Titre: Les petits expédients
Auteur·e: Kropotkine Pierre
Sujet: socialisme
Date: 1895
Source: Consulté le 31 décembre 2016 de fr.wikisource.org
Notes: Les temps nouveaux n°7 (15-21 juin 1895).

Il se produit, disions-nous, un temps d’arrêt dans le développement du socialisme. Il ne s’agit plus de grossir seulement les rangs de ceux qui se disent socialistes et qui désirent vaguement, dans un avenir plus ou moins éloigné, la « socialisation des moyens de production ». Pour marcher de l’avant, il faut préciser ce que l’on entend par « socialisation », et se prononcer nettement sur la façon d’y arriver.

Sans cela, il y aura arrêt dans le développement ultérieur du socialisme, et nous en voyons déjà les signes partout : dans la presse indépendante, dans les discussions de tous les jours entre travailleurs, dans leurs appréciations de ce qui s’est fait jusqu’à ce jour, dans leur attitude indécise concernant les diverses fractions socialistes.

Et cependant, on continue à nous dire que l’essentiel, pour le moment, n’est nullement de se prononcer sur ce que l’on entend par révolution sociale. — « Vu l’état arriéré des esprits dans la grande masse des travailleurs, vu l’indifférence du grand nombre, bornons-nous ― disent les socialistes — à grouper pour le moment, à organiser les masses sur un principe général très vague — l’affirmation des droits du prolétaire, — mais surtout sur le terrain de questions secondaires pratiques, telles que la journée de travail, la protection légale du travailleur, et, avant tout, la conquête des pouvoirs publics dans l’État.

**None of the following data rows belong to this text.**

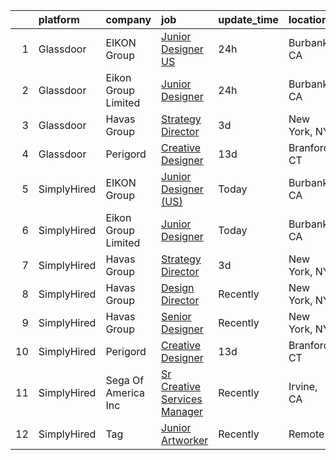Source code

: 

|    | platform    | company             | job                                                                                                                                                                                                                                                                                        | update_time   | location     |
|---:|:------------|:--------------------|:-------------------------------------------------------------------------------------------------------------------------------------------------------------------------------------------------------------------------------------------------------------------------------------------|:--------------|:-------------|
|  1 | Glassdoor   | EIKON Group         | [Junior Designer  US ](https://www.glassdoor.com/partner/jobListing.htm?pos=103&ao=1136043&s=58&guid=000001825d54f9329739f59714b94007&src=GD_JOB_AD&t=SR&vt=w&ea=1&cs=1_4d7b5397&cb=1659423226487&jobListingId=1008045756977&jrtk=3-0-1g9el9ug3kcng801-1g9el9ugkim8o800-ec0033a21406c9c8-) | 24h           | Burbank, CA  |
|  2 | Glassdoor   | Eikon Group Limited | [Junior Designer](https://www.glassdoor.com/partner/jobListing.htm?pos=102&ao=1136043&s=58&guid=000001825d54f9329739f59714b94007&src=GD_JOB_AD&t=SR&vt=w&cs=1_8a985305&cb=1659423226487&jobListingId=1008044301528&jrtk=3-0-1g9el9ug3kcng801-1g9el9ugkim8o800-cf8be087b59358a1-)           | 24h           | Burbank, CA  |
|  3 | Glassdoor   | Havas Group         | [Strategy Director](https://www.glassdoor.com/partner/jobListing.htm?pos=104&ao=1136043&s=58&guid=000001825d54f9329739f59714b94007&src=GD_JOB_AD&t=SR&vt=w&cs=1_4a5dff95&cb=1659423226487&jobListingId=1008038564307&jrtk=3-0-1g9el9ug3kcng801-1g9el9ugkim8o800-8f4eea65211312fc-)         | 3d            | New York, NY |
|  4 | Glassdoor   | Perigord            | [Creative Designer](https://www.glassdoor.com/partner/jobListing.htm?pos=101&ao=1136043&s=58&guid=000001825d54f9329739f59714b94007&src=GD_JOB_AD&t=SR&vt=w&ea=1&cs=1_f1e51415&cb=1659423226487&jobListingId=1008016236562&jrtk=3-0-1g9el9ug3kcng801-1g9el9ugkim8o800-2d2da7d0de16f4a9-)    | 13d           | Branford, CT |
|  5 | SimplyHired | EIKON Group         | [Junior Designer (US)](https://www.simplyhired.com/job/1TN-htLojsXc37wyhKOqzw4oEF1eSY7E0U-UUhtEe3s4y9zk74lB_g?q=creative+artworker)                                                                                                                                                        | Today         | Burbank, CA  |
|  6 | SimplyHired | Eikon Group Limited | [Junior Designer](https://www.simplyhired.com/job/A4ixYWa3uca7ElnHZdyzJo9sk9Lx83mF8zE3soGkPjq8hgpLwu18vg?q=creative+artworker)                                                                                                                                                             | Today         | Burbank, CA  |
|  7 | SimplyHired | Havas Group         | [Strategy Director](https://www.simplyhired.com/job/Zuvjtnv607kacHkllCPc182XTL0JqnQYEfqC0R5FEY_mTe2_E1SSTQ?q=creative+artworker)                                                                                                                                                           | 3d            | New York, NY |
|  8 | SimplyHired | Havas Group         | [Design Director](https://www.simplyhired.com/job/g9cpQpFs2CYEee5ADRe5RsISAoMSawJlLBxLSyjYTCdbtO9uCDz61Q?q=creative+artworker)                                                                                                                                                             | Recently      | New York, NY |
|  9 | SimplyHired | Havas Group         | [Senior Designer](https://www.simplyhired.com/job/Ufnn0ntlF8zhs3BC_pTwoVRY-qkuORpMwQEYesU5fJshcmSuNnTahQ?q=creative+artworker)                                                                                                                                                             | Recently      | New York, NY |
| 10 | SimplyHired | Perigord            | [Creative Designer](https://www.simplyhired.com/job/vlyB3tmecvpjVjGFR6T5AdeVavhbe36i0AfSywo44g2ozW67UEHMug?q=creative+artworker)                                                                                                                                                           | 13d           | Branford, CT |
| 11 | SimplyHired | Sega Of America Inc | [Sr Creative Services Manager](https://www.simplyhired.com/job/9YF_1yT0W8DRWaXON1hbMgSAsjZYHgEtsJ5LYUCpzoub8VqZBS_C9w?q=creative+artworker)                                                                                                                                                | Recently      | Irvine, CA   |
| 12 | SimplyHired | Tag                 | [Junior Artworker](https://www.simplyhired.com/job/hlo-U83LVO0wc3WpfZ6i19hswf8VgkIu-UIbYVpoDKJeJejVZ7npVA?q=creative+artworker)                                                                                                                                                            | Recently      | Remote       |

C’est le moyen d’attirer le grand nombre, de faire leur éducation. »

Mais, nous demandons très sérieusement, à ceux qui suivent ce « plan de campagne », qu’est-ce qu’ils préparent ainsi, si ce n’est l’avilissement des caractères, le désespoir ou même le dégoût, chez l’ouvrier ? Que doit-il penser du socialisme, lorsque, après l’avoir attiré sous le drapeau rouge par des promesses de reprise du patrimoine humain pour l’humanité, après lui avoir demandé tant de sacrifices au nom de ce grand idéal, on lui déclare que cet idéal sera pour les siècles à venir, et que lui doit s’occuper seulement d’alléger sa servitude de salarié du capital et d’esclave de l’État ?

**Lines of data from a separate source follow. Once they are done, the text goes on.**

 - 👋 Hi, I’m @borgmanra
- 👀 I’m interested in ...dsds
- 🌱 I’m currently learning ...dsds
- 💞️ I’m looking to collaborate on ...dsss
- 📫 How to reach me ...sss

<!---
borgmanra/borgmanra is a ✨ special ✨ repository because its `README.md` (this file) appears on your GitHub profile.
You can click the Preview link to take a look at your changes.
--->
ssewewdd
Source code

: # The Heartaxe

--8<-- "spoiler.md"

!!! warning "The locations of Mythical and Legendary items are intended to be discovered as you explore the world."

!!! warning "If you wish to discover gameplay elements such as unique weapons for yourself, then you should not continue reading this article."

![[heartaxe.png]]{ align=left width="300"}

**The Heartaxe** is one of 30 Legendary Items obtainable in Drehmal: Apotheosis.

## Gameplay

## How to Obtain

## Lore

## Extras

Aux grands jours de fêtes du travail, lorsque les masses marchent avec leurs drapeaux dans un parc ou sur une place publique, lorsqu’elles s’entassent dans les salles de meetings, — l’ouvrier étouffe les pensées amères que l’on fait surgir dans son cerveau par cette contradiction. L’enthousiasme grandit lorsque les foules se pressent, au son de leurs fanfares, autour des drapeaux. On acclame l’orateur socialiste qui chauffe l’enthousiasme par les mots de « grandeur du travail », de « marche victorieuse vers l’avenir » et ainsi de suite — qui ont remplacé ceux de patrie et de grandeur nationale chez le Gambetta socialiste. Mais, rentré chez lui après une journée de fatigue, le travailleur se demande où l’on en est après tout ce déploiement d’emblèmes et ces grands mots qui font si bien palpiter les coeurs, ― et il constate que l’on piétine sur place sans avancer ni en fait ni en idée.

Prenons, par exemple, cette question de journée de huit heures, qui a fait dernièrement les frais de tant de discours.

Les travailleurs américains, anglais et belges ne confondaient pas leur journée de huit heures avec la question sociale. Ils voulaient seulement arracher, ne fût-ce qu’une poignée de laine, à la brebis galeuse. L’arracher, non quémander. Un peu d’union dans les grèves, un peu d’énergie, une grève plus ou moins générale, et ils obtenaient une réduction de leurs journées de travail.

On a voulu en faire une partie de la question sociale, un acheminement vers sa solution !… Lorsque l’on travaillerait huit heures au lieu de dix, — dix ouvriers trouveraient du travail là où huit seulement en trouvent aujourd’hui. Le chômage allait disparaître ! Et puis, la journée de huit heures ne devait pas être obtenue de fait : elle devait être un don de l’État, et, pour amener le gouvernement à ces bonnes dispositions, il fallait des députés ouvriers aux parlements. On fouillait l’histoire pour prouver, au rebours de l’évidence, que jamais une amélioration, pas même une amélioration temporaire, dans les conditions du travail salarié ne pouvait être obtenue par les grèves sans que l’État intervînt par la loi. Enfin, tout le mouvement ouvrier du 1er mai, dans lequel on aurait dû voir un réveil général des travailleurs, été circonscrit dans la journée de huit heures, — légale, s’il vous plaît, pas autrement.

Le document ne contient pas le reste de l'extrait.